--- TASK INPUTS ---
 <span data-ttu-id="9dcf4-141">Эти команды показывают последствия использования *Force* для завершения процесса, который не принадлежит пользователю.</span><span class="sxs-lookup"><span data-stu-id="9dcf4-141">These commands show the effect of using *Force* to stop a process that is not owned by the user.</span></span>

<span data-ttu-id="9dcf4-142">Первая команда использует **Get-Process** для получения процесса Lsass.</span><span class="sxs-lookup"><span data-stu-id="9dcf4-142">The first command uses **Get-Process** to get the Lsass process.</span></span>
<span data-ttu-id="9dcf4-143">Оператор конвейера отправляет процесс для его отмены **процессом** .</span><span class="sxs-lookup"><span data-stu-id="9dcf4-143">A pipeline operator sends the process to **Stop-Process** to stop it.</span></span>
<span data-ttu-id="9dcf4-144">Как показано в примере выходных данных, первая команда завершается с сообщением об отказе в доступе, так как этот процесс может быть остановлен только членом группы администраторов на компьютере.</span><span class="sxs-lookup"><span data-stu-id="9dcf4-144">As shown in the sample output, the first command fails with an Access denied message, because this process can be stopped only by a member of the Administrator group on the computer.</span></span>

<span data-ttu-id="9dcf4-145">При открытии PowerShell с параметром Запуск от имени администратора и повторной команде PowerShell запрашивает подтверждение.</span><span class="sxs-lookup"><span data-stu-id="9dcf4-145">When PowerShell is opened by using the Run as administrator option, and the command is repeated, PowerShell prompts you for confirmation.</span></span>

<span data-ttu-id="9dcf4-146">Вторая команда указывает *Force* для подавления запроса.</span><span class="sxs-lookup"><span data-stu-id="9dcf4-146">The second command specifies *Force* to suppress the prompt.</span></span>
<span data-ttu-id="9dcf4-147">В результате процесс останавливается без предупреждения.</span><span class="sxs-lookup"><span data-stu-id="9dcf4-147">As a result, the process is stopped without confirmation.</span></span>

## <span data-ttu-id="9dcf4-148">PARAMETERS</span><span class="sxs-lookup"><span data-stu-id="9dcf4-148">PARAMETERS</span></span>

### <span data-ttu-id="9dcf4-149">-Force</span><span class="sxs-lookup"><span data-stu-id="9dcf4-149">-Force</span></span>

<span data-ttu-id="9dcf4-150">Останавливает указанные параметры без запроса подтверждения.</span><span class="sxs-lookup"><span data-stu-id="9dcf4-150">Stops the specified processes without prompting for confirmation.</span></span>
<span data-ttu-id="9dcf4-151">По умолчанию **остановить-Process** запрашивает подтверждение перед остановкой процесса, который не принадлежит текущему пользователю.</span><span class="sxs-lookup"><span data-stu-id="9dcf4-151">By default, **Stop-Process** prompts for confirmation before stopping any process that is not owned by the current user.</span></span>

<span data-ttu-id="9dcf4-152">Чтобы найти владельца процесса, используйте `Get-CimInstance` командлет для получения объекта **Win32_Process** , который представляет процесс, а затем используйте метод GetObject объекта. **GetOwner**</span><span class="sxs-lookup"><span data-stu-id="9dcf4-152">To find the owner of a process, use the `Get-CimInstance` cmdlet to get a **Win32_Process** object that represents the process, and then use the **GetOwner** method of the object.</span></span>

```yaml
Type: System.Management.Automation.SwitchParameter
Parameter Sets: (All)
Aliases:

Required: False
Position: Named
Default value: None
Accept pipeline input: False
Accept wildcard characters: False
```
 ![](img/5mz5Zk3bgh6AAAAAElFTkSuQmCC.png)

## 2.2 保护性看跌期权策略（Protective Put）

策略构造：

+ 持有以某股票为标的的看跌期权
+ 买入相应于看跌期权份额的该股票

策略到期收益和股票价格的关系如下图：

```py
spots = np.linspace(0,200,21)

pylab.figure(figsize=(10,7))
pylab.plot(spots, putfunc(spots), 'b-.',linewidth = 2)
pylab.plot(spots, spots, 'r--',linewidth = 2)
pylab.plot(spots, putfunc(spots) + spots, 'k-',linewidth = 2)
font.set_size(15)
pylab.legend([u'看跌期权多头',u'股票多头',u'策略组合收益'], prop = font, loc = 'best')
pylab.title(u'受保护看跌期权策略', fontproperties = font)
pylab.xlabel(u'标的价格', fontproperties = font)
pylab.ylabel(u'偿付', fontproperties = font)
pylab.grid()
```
---
> **ACTIVITY**
Repeat the listing above in full, exactly as given.

> **TASK ANSWER**
 <span data-ttu-id="9dcf4-141">Эти команды показывают последствия использования *Force* для завершения процесса, который не принадлежит пользователю.</span><span class="sxs-lookup"><span data-stu-id="9dcf4-141">These commands show the effect of using *Force* to stop a process that is not owned by the user.</span></span>

<span data-ttu-id="9dcf4-142">Первая команда использует **Get-Process** для получения процесса Lsass.</span><span class="sxs-lookup"><span data-stu-id="9dcf4-142">The first command uses **Get-Process** to get the Lsass process.</span></span>
<span data-ttu-id="9dcf4-143">Оператор конвейера отправляет процесс для его отмены **процессом** .</span><span class="sxs-lookup"><span data-stu-id="9dcf4-143">A pipeline operator sends the process to **Stop-Process** to stop it.</span></span>
<span data-ttu-id="9dcf4-144">Как показано в примере выходных данных, первая команда завершается с сообщением об отказе в доступе, так как этот процесс может быть остановлен только членом группы администраторов на компьютере.</span><span class="sxs-lookup"><span data-stu-id="9dcf4-144">As shown in the sample output, the first command fails with an Access denied message, because this process can be stopped only by a member of the Administrator group on the computer.</span></span>

<span data-ttu-id="9dcf4-145">При открытии PowerShell с параметром Запуск от имени администратора и повторной команде PowerShell запрашивает подтверждение.</span><span class="sxs-lookup"><span data-stu-id="9dcf4-145">When PowerShell is opened by using the Run as administrator option, and the command is repeated, PowerShell prompts you for confirmation.</span></span>

<span data-ttu-id="9dcf4-146">Вторая команда указывает *Force* для подавления запроса.</span><span class="sxs-lookup"><span data-stu-id="9dcf4-146">The second command specifies *Force* to suppress the prompt.</span></span>
<span data-ttu-id="9dcf4-147">В результате процесс останавливается без предупреждения.</span><span class="sxs-lookup"><span data-stu-id="9dcf4-147">As a result, the process is stopped without confirmation.</span></span>

## <span data-ttu-id="9dcf4-148">PARAMETERS</span><span class="sxs-lookup"><span data-stu-id="9dcf4-148">PARAMETERS</span></span>

### <span data-ttu-id="9dcf4-149">-Force</span><span class="sxs-lookup"><span data-stu-id="9dcf4-149">-Force</span></span>

<span data-ttu-id="9dcf4-150">Останавливает указанные параметры без запроса подтверждения.</span><span class="sxs-lookup"><span data-stu-id="9dcf4-150">Stops the specified processes without prompting for confirmation.</span></span>
<span data-ttu-id="9dcf4-151">По умолчанию **остановить-Process** запрашивает подтверждение перед остановкой процесса, который не принадлежит текущему пользователю.</span><span class="sxs-lookup"><span data-stu-id="9dcf4-151">By default, **Stop-Process** prompts for confirmation before stopping any process that is not owned by the current user.</span></span>

<span data-ttu-id="9dcf4-152">Чтобы найти владельца процесса, используйте `Get-CimInstance` командлет для получения объекта **Win32_Process** , который представляет процесс, а затем используйте метод GetObject объекта. **GetOwner**</span><span class="sxs-lookup"><span data-stu-id="9dcf4-152">To find the owner of a process, use the `Get-CimInstance` cmdlet to get a **Win32_Process** object that represents the process, and then use the **GetOwner** method of the object.</span></span>

```yaml
Type: System.Management.Automation.SwitchParameter
Parameter Sets: (All)
Aliases:

Required: False
Position: Named
Default value: None
Accept pipeline input: False
Accept wildcard characters: False
```
 ![](img/5mz5Zk3bgh6AAAAAElFTkSuQmCC.png)

## 2.2 保护性看跌期权策略（Protective Put）

策略构造：

+ 持有以某股票为标的的看跌期权
+ 买入相应于看跌期权份额的该股票

策略到期收益和股票价格的关系如下图：

```py
spots = np.linspace(0,200,21)

pylab.figure(figsize=(10,7))
pylab.plot(spots, putfunc(spots), 'b-.',linewidth = 2)
pylab.plot(spots, spots, 'r--',linewidth = 2)
pylab.plot(spots, putfunc(spots) + spots, 'k-',linewidth = 2)
font.set_size(15)
pylab.legend([u'看跌期权多头',u'股票多头',u'策略组合收益'], prop = font, loc = 'best')
pylab.title(u'受保护看跌期权策略', fontproperties = font)
pylab.xlabel(u'标的价格', fontproperties = font)
pylab.ylabel(u'偿付', fontproperties = font)
pylab.grid()
```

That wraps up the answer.